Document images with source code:
★ ★ ★ ★ ★

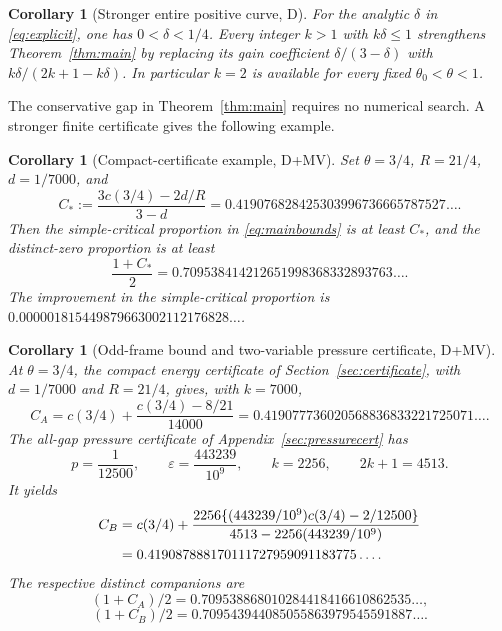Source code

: \documentclass[11pt]{article}
\newtheorem{corollary}[theorem]{Corollary}
\theoremstyle{remark}
\begin{document}
\begin{corollary}[Stronger entire positive curve, D]\label{cor:wholecurve}
For the analytic $\delta$ in \eqref{eq:explicit}, one has $0<\delta<1/4$.
Every integer $k>1$ with $k\delta\le1$ strengthens
Theorem~\ref{thm:main} by replacing its gain coefficient
$\delta/(3-\delta)$ with $k\delta/(2k+1-k\delta)$. In particular $k=2$
is available for every fixed $\theta_0<\theta<1$.
\end{corollary}

The conservative gap in Theorem~\ref{thm:main} requires no numerical
search. A stronger finite certificate gives the following example.

\begin{corollary}[Compact-certificate example, D+MV]\label{cor:example}
Set $\theta=3/4$, $R=21/4$, $d=1/7000$, and
\[
 C_*:=\frac{3c(3/4)-2d/R}{3-d}
 =0.419076828425303996736665787527\ldots.
\]
Then the simple-critical proportion in \eqref{eq:mainbounds} is at least
$C_*$, and the distinct-zero proportion is at least
\[
 \frac{1+C_*}2=0.709538414212651998368332893763\ldots.
\]
The improvement in the simple-critical proportion is
$0.000001815449879663002112176828\ldots$.
\end{corollary}

\begin{corollary}[Odd-frame bound and two-variable pressure certificate, D+MV]\label{cor:pressureexample}
At $\theta=3/4$, the compact energy certificate of
Section~\ref{sec:certificate}, with $d=1/7000$ and $R=21/4$, gives, with
$k=7000$,
\begin{equation}\label{eq:reuseexample}
 C_A=c(3/4)+\frac{c(3/4)-8/21}{14000}
 =0.419077736020568836833221725071\ldots.
\end{equation}
The all-gap pressure certificate of Appendix~\ref{sec:pressurecert} has
\begin{equation}\label{eq:newparams}
 p=\frac1{12500},\qquad\varepsilon=\frac{443239}{10^9},
 \qquad k=2256,\qquad 2k+1=4513.
\end{equation}
It yields
\begin{align}\label{eq:newexample}
 C_B&=c(3/4)+\frac{2256\{(443239/10^9)c(3/4)-2/12500\}}
                         {4513-2256(443239/10^9)}\notag\\
 &=0.419087888170111727959091183775\ldots.
\end{align}
The respective distinct companions are
\[
 (1+C_A)/2=0.709538868010284418416610862535\ldots,
\]
\[
 (1+C_B)/2=0.709543944085055863979545591887\ldots.
\]
\end{corollary}
\end{document}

★ ★ ★ ★ ★

Would you report every line of the entries above containing the word "pressure"?

RESULT:
\begin{corollary}[Odd-frame bound and two-variable pressure certificate, D+MV]\label{cor:pressureexample}
The all-gap pressure certificate of Appendix~\ref{sec:pressurecert} has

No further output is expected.